Katholieke Encyclopaedie

Uitgeverij Joost van den Vondel (1933-1939)

Gepubliceerd op 16-10-2019

Mutatietheorie

betekenis & definitie

In 1887 zag de Ned. botanicus Hugo de Vries, op een verlaten veld, dicht bij Hilversum, twee nieuwe soorten ontstaan van de uit Amerika ingevoerde Oenothera lamarckiana. In de volgende generaties van de lamarckiana-cultures traden nog een zeer groot aantal nieuwe mutanten op, zoodat de Vries meende het experimenteel bewijs gevonden te hebben van het tot stand komen van nieuwe soorten.

In 1901-’03 publiceerde hij zijn werk Die Mutationstheorie, waarin hij de door hem ervaren feiten beschreef en hiermee de afstammingstheorie in nieuwe banen leidde. Op grond van zijn waarnemingen komt hij tot de conclusie, dat nieuwe elementaire soorten niet geleidelijk, zooals het ➝ Lamarckisme dit voorstelt, doch plots, sprongsgewijs in de natuur ontstaan.

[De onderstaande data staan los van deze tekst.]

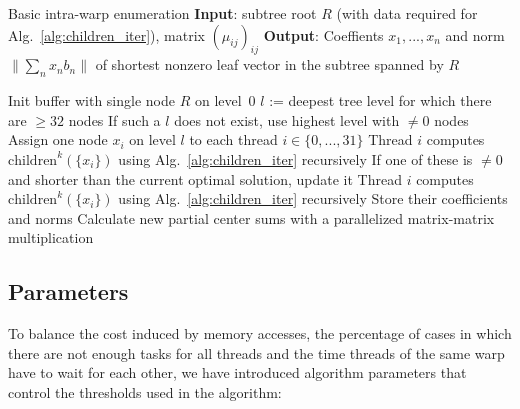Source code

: \documentclass{scrartcl}
\begin{document}
    \begin{algorithm}
        \caption{
            Basic intra-warp enumeration\label{alg:warp_enum}
            \newline
            \textbf{Input}: subtree root $R$ (with data required for Alg.\ \ref{alg:children_iter}), matrix $(\mu_{ij})_{ij}$
            \newline
            \textbf{Output}: Coeffients $x_1, ..., x_n$ and norm $\| \sum_n x_n b_n \|$ of shortest nonzero leaf vector in the subtree spanned by $R$
        }
        \begin{algorithmic}
            \STATE Init buffer with single node $R$ on level~0
                \STATE $l$ := deepest tree level for which there are $\geq 32$ nodes
                \STATE If such a $l$ does not exist, use highest level with $\neq 0$ nodes
                \STATE Assign one node $x_i$ on level $l$ to each thread $i \in \{0, ..., 31\}$
                    \STATE Thread $i$ computes $\mathrm{children}^k(\{x_i\})$ using Alg.\ \ref{alg:children_iter} recursively
                    \STATE If one of these is $\neq 0$ and shorter than the current optimal solution, update it
                \ELSE
                    \STATE Thread $i$ computes $\mathrm{children}^k(\{x_i\})$ using Alg.\ \ref{alg:children_iter} recursively
                    \STATE Store their coefficients and norms
                    \STATE Calculate new partial center sums with a parallelized matrix-matrix multiplication
                \ENDIF
                \ENDWHILE
        \end{algorithmic}
    \end{algorithm}

    \subsection{Parameters}
    
    To balance the cost induced by memory accesses, the percentage of cases in which there are not enough tasks for all threads and the time threads of the same warp have to wait for each other, we have introduced algorithm parameters that control the thresholds used in the algorithm:
    
\end{document}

Deze nieuwe, door ➝ mutatie ontstane elementaire soorten zijn gewoonlijk van meet af aan constant en op hun beurt aan de natuurlijke teeltkeus onderworpen. Het modern genetisch onderzoek heeft echter uitgewezen, dat de Oenothera-soort, waarmee de Vries heeft geëxperimenteerd, niet alleen geen zuivere soort was, doch een organisme met ongewone bastaardnatuur, die twee of meer erfelijk geheel verschillende soorten van voortplantingscellen kan vormen.

Wel kan men het bestaan van de mutatie niet ontkennen, doch de verklaring er van is niet op het Oenothera-onderzoek van de Vries gegrondvest; verder is het niet bewezen, dat de mutatie, behalve de erffactoren en het chromosoomgetal, ook de in-oppositieve eigenschappen van soorten en geslachten (➝ Mendel, sub Mendelisme) kan aantasten en in zooverre wijzigen, dat hiermee het ontstaan van nieuwe soorten verklaard zou kunnen worden. Lit.: H. de Vries, Die Mutationstheorie (1901-’03).Dumon.